The physical act of writing, with your own hand, brings words and sentences more sharply before your mind and preserves them better in your memory.

As a teacher, I could not agree with him more. And yeah, I know you can highlight and leave notes with these gadgets, but there is nothing like flipping through an old book and finding my old handwritten scribble to remind me where I was at a particular point in time. I pick up favorite old books all the time and giggle when I find: “This is sooo mom!” or “Make husband read this whole paragraph!” I’m not sure I’ll have that same experience with the e-reader.

3) There is something creepy about e-readers. I don’t know. I’m not anti-technology or anything, but it’s like when I found out one publisher of the latest version of The Adventures of Huckleberry Finn had taker out the “n-word” and replaced it with the word “slave,” I got a little bent out of shape. Things felt all Big Brothery to me. I worry that libraries are going to start closing, and I love libraries – even though, these days, they seem to have become places where the mentally unstable like to hang out to avoid the inclement weather.

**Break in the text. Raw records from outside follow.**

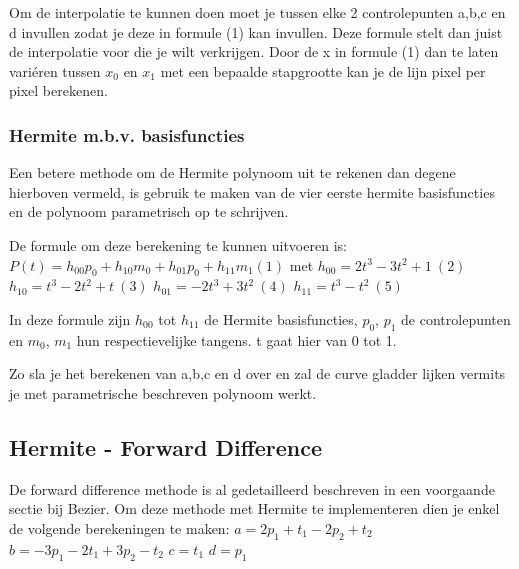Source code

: \documentclass[a4paper,11pt,oneside, titlepage]{article}
\begin{document}
Om de interpolatie te kunnen doen moet je tussen elke 2 controlepunten a,b,c en d invullen
zodat je deze in formule (1) kan invullen. Deze formule stelt dan juist de interpolatie 
voor die je wilt verkrijgen. Door de x in formule (1) dan te laten vari\'eren tussen 
$x_0$ en $x_1$ met een bepaalde stapgrootte kan je de lijn pixel per pixel berekenen.
\subsubsection{Hermite m.b.v. basisfuncties}
Een betere methode om de Hermite polynoom uit te rekenen dan degene hierboven vermeld, is gebruik te maken van de vier eerste hermite basisfuncties en de polynoom parametrisch op te schrijven.

De formule om deze berekening te kunnen uitvoeren is:\newline \newline
$P(t) = h_{00}p_0 + h_{10}m_0 + h_{01}p_0 + h_{11}m_1(1)$\newline \newline
met\newline \newline
$h_{00} = 2t^3 - 3t^2 + 1\ (2)$\newline
$h_{10} = t^3 - 2t^2 + t\ (3)$\newline
$h_{01} = -2t^3 + 3t^2\ (4)$\newline
$h_{11} = t^3 - t^2\ (5)$\newline

In deze formule zijn $h_{00}$ tot $h_{11}$ de Hermite basisfuncties, $p_0$, $p_1$ 
de controlepunten en $m_0$, $m_1$ hun respectievelijke tangens. t gaat hier van 0 tot 1.

Zo sla je het berekenen van a,b,c en d over en zal de curve gladder lijken vermits je
met parametrische beschreven polynoom werkt.
\subsection{Hermite - Forward Difference}
De forward difference methode is al gedetailleerd beschreven in een voorgaande
sectie bij Bezier. Om deze methode met Hermite te implementeren dien je enkel
de volgende berekeningen te maken:\newline \newline
$a = 2p_1 + t_1 - 2p_2 + t_2$\newline
$b = -3p_1 - 2t_1 + 3p_2 - t_2$\newline
$c = t_1$\newline
$d = p_1$\newline \newline
\end{document}
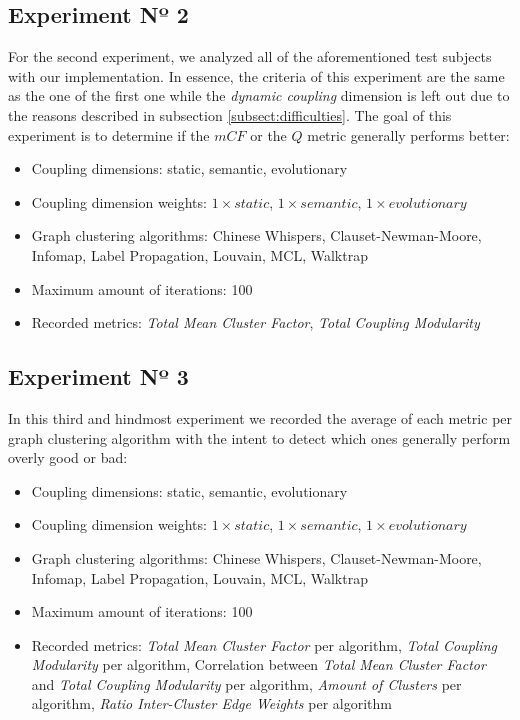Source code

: \documentclass[12pt,a4paper]{report}
\begin{document}
\subsection{Experiment Nº 2}
For the second experiment, we analyzed all of the aforementioned test subjects
with our implementation. In essence, the criteria of this experiment are the
same as the one of the first one while the \textit{dynamic coupling} dimension
is left out due to the reasons described in subsection \ref{subsect:difficulties}.
The goal of this experiment is to determine if the $mCF$ or the $Q$ metric
generally performs better:
\begin{itemize}[noitemsep]
    \item Coupling dimensions: static, semantic, evolutionary
    \item Coupling dimension weights: $1 \times static$, $1 \times semantic$, $1 \times evolutionary$
    \item Graph clustering algorithms: Chinese Whispers, Clauset-Newman-Moore, Infomap, Label Propagation, Louvain, MCL, Walktrap
    \item Maximum amount of iterations: 100
    \item Recorded metrics:
    \textit{Total Mean Cluster Factor},
    \textit{Total Coupling Modularity}
\end{itemize}


\subsection{Experiment Nº 3}
In this third and hindmost experiment we recorded the average of each metric per graph
clustering algorithm with the intent to detect which ones generally perform
overly good or bad:
\begin{itemize}[noitemsep]
    \item Coupling dimensions: static, semantic, evolutionary
    \item Coupling dimension weights: $1 \times static$, $1 \times semantic$, $1 \times evolutionary$
    \item Graph clustering algorithms: Chinese Whispers, Clauset-Newman-Moore, Infomap, Label Propagation, Louvain, MCL, Walktrap
    \item Maximum amount of iterations: 100
    \item Recorded metrics:
    \textit{Total Mean Cluster Factor} per algorithm,
    \textit{Total Coupling Modularity} per algorithm,
    Correlation between \textit{Total Mean Cluster Factor} and \textit{Total Coupling Modularity} per algorithm,
    \textit{Amount of Clusters} per algorithm,
    \textit{Ratio Inter-Cluster Edge Weights} per algorithm
\end{itemize}
\end{document}
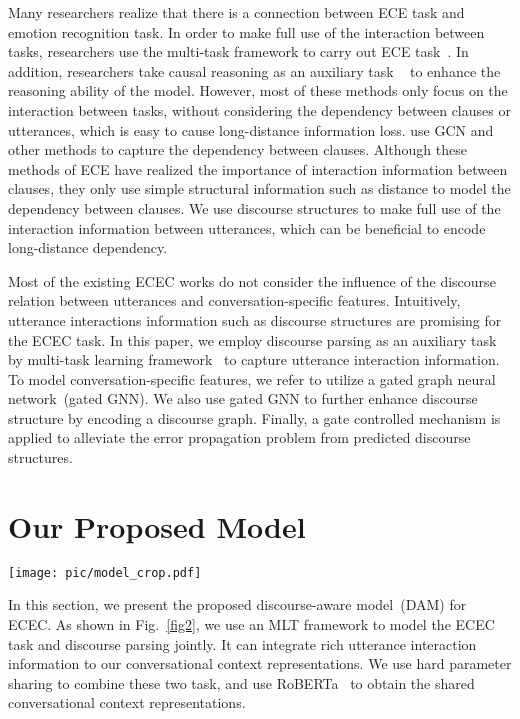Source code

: \documentclass[11pt]{article}
\begin{document}
Many researchers realize that there is a connection between ECE task and emotion recognition task.
In order to make full use of the interaction between tasks, researchers use the multi-task framework to carry out ECE task~\cite{chenJointLearningEmotion2018,wu2020multi}.
In addition, researchers take causal reasoning as an auxiliary task ~\cite{fan2020transition,turcanMultiTaskLearningAdapted2021a} to enhance the reasoning ability of the model.
However, most of these methods only focus on the interaction between tasks, without considering the dependency between clauses or utterances,
which is easy to cause long-distance information loss.
\citet{chen2020end,huFSSGCNGraphConvolutional2021} use GCN and other methods to capture the dependency between clauses.
Although these methods of ECE have realized the importance of interaction information between clauses,
they only use simple structural information such as distance to model the dependency between clauses.
We use discourse structures to make full use of the interaction information between utterances, which can be beneficial to encode long-distance dependency.

Most of the existing ECEC works do not consider the influence of the discourse relation between utterances and conversation-specific features.
Intuitively, utterance interactions information such as discourse structures are promising for the ECEC task.
In this paper, we employ discourse parsing as an auxiliary task by multi-task learning framework~\cite{he2021multi,fan2021multi} to capture utterance interaction information.
To model conversation-specific features, we refer \citet{wang2021structure,gatedgnn2016} to utilize a gated graph neural network~(gated GNN).
We also use gated GNN to further enhance discourse structure by encoding a discourse graph.
Finally, a gate controlled mechanism is applied to alleviate the error propagation problem from predicted discourse structures.

\section{Our Proposed Model}\label{sec:methodlogy}

\begin{figure*}
\centering
\texttt{[image: pic/model\_crop.pdf]}
\caption{Framework of our model.} 
\label{fig2}
\end{figure*}
In this section, we present the proposed discourse-aware model~(DAM) for ECEC.
As shown in Fig.~\ref{fig2}, 
we use an MLT framework to model the ECEC task and discourse parsing jointly. 
It can integrate rich utterance interaction information to our conversational context representations.
We use hard parameter sharing to combine these two task, and use RoBERTa~\cite{liu2019roberta} to obtain the shared conversational context representations.
\end{document}
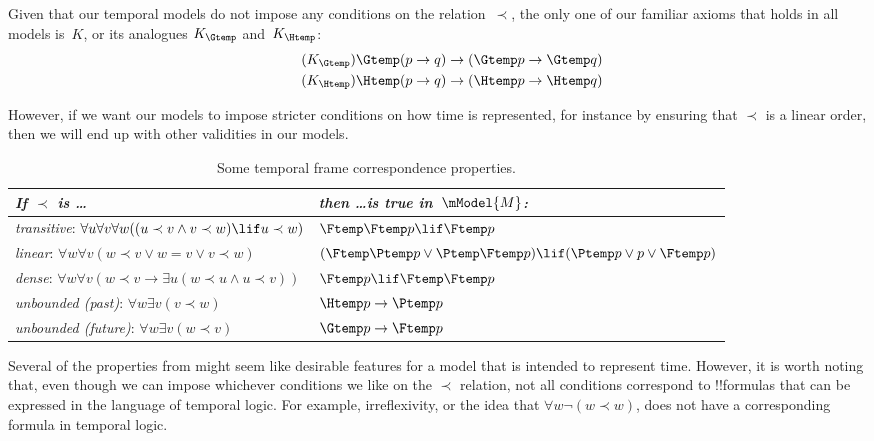 \documentclass[../../../include/open-logic-section]{subfiles}
\begin{document}


Given that our temporal models do not impose any conditions on the relation~$\prec$, the only one of our familiar axioms
that holds in all models is~$K$, or its analogues $K_{\Gtemp}$ and~$K_{\Htemp}$:
\begin{align*}
\tag{$K_{\Gtemp}$}  \Gtemp (p \to q) & \to (\Gtemp p \to \Gtemp q)\\
\tag{$K_{\Htemp}$}  \Htemp (p \to q) & \to (\Htemp p \to \Htemp q)
\end{align*}

However, if we want our models to impose stricter conditions on how time is represented, for instance by ensuring that
$\prec$ is a linear order, then we will end up with other validities in our models.

\begin{table}[t]
    \begin{tabular}{| p{} || p{} |}
      \hline
      {\emph{If $\prec$ is \dots}} & {\emph{then \dots is true in~$\mModel{M}$:}} \\
      \hline \hline
      \emph{transitive}: \newline
      $\forall u \forall v \forall w ((u \prec v \land v \prec w) \lif u \prec w)$ & 
      $\Ftemp \Ftemp p \lif \Ftemp p$  \\
      \hline 
      \emph{linear}: \newline
      $\forall w \forall v (w \prec v \lor w = v \lor v \prec w)$ &  
      $(\Ftemp \Ptemp  p \lor \Ptemp \Ftemp p) \lif (\Ptemp p \lor p \lor \Ftemp p)$ \\
      \hline
      \emph{dense}: \newline
      $\forall w \forall v (w \prec v \to \exists u(w \prec u \land u \prec v))$ &  
      $\Ftemp p \lif \Ftemp \Ftemp p$ \\
      \hline
      \emph{unbounded (past)}: \newline
      $\forall w \exists v( v \prec w)$ &  
      $\Htemp p \to \Ptemp p$ \\
      \hline
      \emph{unbounded (future)}: \newline
      $\forall w \exists v( w \prec v)$ &  
      $\Gtemp p \to \Ftemp p$ \\

      \hline

    \end{tabular}
    \caption{Some temporal frame correspondence properties.}
  \end{table} 

Several of the properties from  might seem like desirable features 
for a model that is intended to
represent time. However, it is worth noting that, even though we can impose whichever conditions 
we like on the $\prec$ relation, not all conditions correspond to !!{formula}s that can be expressed in
the language of temporal logic. For example, irreflexivity, or the idea that $\forall w \lnot (w \prec w)$,
does not have a corresponding formula in temporal logic. 
\end{document}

I don’t know, for me, books are as much a part of my head as they are my heart. I’m not so sure I’ll feel that in an e-reader.

Still, Valentine’s Day is coming up, and all the stores seem to be insinuating that the best lovers buy their significant others e-readers, so yesterday, I drove around town trying out various e-devices. I needed to feel them in my own hands, see what they could and could not do.

And so I am definitely leaning in one direction, and I must admit, it is not the direction in which I thought I would be going.

Without dragging things out (you know, the way I usually do), I figured I’d ask you, my beloved readers, for your opinions.

 

Note: iPads are not in the running. (I don’t need all those bells and whistles. Plus I need to be able to read outside, and the iPad has too much glare.)

For those of you who have e-readers, can you tell me which one you have, what you love most about the one you have, and if you had a chance to do it all over again, if you would make the same purchase. If not, what would you choose now?